Work instructions:
Go over the records and copy every line with the string "average".

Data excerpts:

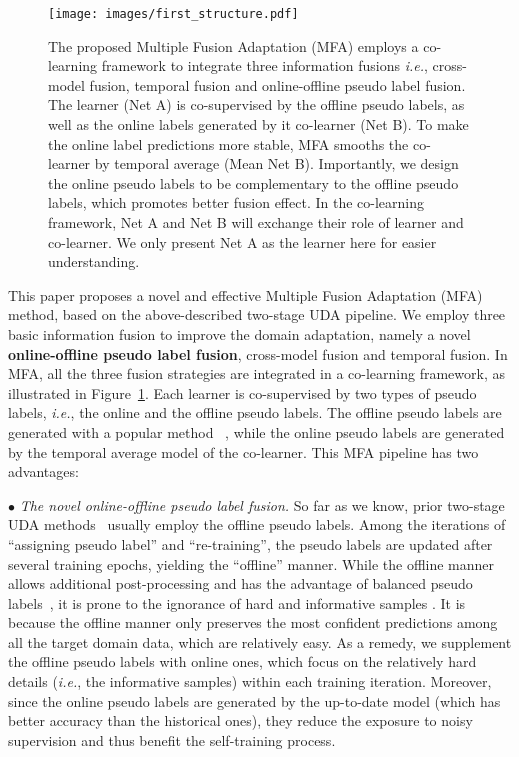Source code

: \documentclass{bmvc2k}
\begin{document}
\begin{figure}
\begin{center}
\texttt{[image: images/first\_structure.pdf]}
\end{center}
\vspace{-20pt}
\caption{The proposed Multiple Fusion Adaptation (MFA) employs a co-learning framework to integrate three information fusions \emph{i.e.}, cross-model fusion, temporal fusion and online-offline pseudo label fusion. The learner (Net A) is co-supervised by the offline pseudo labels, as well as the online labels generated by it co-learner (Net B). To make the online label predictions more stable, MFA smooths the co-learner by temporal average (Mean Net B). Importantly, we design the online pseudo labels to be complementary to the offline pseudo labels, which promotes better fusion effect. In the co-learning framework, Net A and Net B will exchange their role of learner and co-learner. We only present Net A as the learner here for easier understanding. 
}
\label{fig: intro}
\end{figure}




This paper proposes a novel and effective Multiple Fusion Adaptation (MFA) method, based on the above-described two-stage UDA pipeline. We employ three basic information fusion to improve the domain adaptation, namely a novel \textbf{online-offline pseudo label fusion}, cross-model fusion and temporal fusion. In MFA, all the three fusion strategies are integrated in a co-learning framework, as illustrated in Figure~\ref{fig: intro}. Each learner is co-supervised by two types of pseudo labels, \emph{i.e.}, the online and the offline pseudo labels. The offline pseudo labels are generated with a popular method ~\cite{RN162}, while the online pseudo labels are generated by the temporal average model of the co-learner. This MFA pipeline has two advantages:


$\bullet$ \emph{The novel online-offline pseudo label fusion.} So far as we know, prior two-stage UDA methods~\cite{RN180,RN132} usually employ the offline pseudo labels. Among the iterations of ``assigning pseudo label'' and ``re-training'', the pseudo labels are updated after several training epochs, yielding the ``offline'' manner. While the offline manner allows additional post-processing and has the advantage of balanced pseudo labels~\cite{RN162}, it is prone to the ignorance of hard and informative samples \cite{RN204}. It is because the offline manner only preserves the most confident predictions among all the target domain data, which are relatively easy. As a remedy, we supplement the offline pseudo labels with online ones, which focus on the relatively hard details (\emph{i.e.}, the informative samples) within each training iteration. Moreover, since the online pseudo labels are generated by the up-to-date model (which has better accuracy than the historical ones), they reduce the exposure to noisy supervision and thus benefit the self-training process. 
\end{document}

Task output:
\caption{The proposed Multiple Fusion Adaptation (MFA) employs a co-learning framework to integrate three information fusions \emph{i.e.}, cross-model fusion, temporal fusion and online-offline pseudo label fusion. The learner (Net A) is co-supervised by the offline pseudo labels, as well as the online labels generated by it co-learner (Net B). To make the online label predictions more stable, MFA smooths the co-learner by temporal average (Mean Net B). Importantly, we design the online pseudo labels to be complementary to the offline pseudo labels, which promotes better fusion effect. In the co-learning framework, Net A and Net B will exchange their role of learner and co-learner. We only present Net A as the learner here for easier understanding. 
This paper proposes a novel and effective Multiple Fusion Adaptation (MFA) method, based on the above-described two-stage UDA pipeline. We employ three basic information fusion to improve the domain adaptation, namely a novel \textbf{online-offline pseudo label fusion}, cross-model fusion and temporal fusion. In MFA, all the three fusion strategies are integrated in a co-learning framework, as illustrated in Figure~\ref{fig: intro}. Each learner is co-supervised by two types of pseudo labels, \emph{i.e.}, the online and the offline pseudo labels. The offline pseudo labels are generated with a popular method ~\cite{RN162}, while the online pseudo labels are generated by the temporal average model of the co-learner. This MFA pipeline has two advantages:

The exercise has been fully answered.